• EXERCISE
Which lines of the entries contain the word "FacetCut"? Please list them.

• DATA FOR ANALYSIS
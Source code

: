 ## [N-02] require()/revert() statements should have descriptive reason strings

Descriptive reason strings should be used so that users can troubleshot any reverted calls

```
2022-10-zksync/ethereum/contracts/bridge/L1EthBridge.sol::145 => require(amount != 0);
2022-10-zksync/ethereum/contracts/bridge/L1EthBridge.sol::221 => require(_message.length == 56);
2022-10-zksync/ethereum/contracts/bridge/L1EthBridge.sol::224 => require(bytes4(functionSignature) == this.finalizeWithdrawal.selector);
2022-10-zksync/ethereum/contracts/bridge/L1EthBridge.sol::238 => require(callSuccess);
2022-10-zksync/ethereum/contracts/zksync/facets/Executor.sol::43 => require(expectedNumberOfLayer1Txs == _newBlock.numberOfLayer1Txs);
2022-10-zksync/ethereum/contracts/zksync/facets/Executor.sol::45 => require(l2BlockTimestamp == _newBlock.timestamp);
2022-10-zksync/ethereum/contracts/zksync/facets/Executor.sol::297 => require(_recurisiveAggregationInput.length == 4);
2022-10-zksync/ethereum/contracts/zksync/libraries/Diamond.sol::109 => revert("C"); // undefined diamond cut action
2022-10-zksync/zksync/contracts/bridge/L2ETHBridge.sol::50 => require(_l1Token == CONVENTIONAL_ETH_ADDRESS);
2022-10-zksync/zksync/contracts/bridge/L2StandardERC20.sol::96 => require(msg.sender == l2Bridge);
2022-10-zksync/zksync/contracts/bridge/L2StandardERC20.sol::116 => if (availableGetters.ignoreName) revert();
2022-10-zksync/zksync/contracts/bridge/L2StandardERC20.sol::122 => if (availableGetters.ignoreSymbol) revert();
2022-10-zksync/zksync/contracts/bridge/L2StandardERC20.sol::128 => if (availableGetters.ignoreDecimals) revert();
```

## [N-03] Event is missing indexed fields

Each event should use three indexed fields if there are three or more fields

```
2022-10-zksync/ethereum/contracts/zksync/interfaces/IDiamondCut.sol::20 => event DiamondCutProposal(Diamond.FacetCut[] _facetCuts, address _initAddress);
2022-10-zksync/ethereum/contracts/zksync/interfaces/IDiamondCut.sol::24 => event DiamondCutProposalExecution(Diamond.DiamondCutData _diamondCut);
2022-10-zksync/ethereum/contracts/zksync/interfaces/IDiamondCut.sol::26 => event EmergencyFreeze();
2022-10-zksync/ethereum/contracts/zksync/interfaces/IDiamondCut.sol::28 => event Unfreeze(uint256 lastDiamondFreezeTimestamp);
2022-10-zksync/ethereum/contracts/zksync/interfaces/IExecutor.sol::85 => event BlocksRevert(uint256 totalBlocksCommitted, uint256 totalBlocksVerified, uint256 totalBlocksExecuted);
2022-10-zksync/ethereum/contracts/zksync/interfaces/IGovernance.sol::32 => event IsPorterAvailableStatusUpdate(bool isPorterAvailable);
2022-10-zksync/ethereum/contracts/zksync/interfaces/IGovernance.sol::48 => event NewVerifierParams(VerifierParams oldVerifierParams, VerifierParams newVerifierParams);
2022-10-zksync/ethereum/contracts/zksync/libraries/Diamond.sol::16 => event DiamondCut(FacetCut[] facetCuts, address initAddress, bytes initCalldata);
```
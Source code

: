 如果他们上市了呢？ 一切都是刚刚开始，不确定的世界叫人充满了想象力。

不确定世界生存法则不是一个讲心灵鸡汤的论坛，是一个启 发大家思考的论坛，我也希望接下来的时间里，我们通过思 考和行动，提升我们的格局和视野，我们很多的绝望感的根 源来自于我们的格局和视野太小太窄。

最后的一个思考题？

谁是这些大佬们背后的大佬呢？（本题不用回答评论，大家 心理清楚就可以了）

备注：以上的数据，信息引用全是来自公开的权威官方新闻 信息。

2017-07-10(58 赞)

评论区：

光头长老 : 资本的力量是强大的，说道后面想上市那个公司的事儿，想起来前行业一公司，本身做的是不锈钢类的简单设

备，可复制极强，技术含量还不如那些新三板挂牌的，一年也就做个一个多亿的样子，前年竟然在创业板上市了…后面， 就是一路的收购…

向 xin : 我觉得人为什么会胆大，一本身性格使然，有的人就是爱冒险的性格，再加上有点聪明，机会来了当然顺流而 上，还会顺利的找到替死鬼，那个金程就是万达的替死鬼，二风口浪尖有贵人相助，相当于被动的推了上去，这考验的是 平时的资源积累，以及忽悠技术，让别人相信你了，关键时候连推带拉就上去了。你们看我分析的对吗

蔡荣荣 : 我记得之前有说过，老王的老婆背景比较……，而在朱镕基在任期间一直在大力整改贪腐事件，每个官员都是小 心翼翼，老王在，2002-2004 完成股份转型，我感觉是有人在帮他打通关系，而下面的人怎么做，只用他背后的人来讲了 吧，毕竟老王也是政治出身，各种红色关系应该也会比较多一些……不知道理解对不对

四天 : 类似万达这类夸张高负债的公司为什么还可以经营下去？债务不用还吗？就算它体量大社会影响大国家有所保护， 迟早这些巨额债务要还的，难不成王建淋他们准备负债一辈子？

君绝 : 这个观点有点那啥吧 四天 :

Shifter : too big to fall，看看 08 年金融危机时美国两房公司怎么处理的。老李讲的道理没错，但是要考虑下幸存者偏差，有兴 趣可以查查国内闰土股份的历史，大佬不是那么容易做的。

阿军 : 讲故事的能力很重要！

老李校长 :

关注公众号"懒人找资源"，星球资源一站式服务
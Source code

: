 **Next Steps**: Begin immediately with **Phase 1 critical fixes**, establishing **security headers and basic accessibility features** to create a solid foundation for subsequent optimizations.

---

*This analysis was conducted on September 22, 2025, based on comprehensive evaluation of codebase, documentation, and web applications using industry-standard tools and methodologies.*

• WRITTEN ANSWER
2022-10-zksync/ethereum/contracts/zksync/interfaces/IDiamondCut.sol::20 => event DiamondCutProposal(Diamond.FacetCut[] _facetCuts, address _initAddress);
2022-10-zksync/ethereum/contracts/zksync/libraries/Diamond.sol::16 => event DiamondCut(FacetCut[] facetCuts, address initAddress, bytes initCalldata);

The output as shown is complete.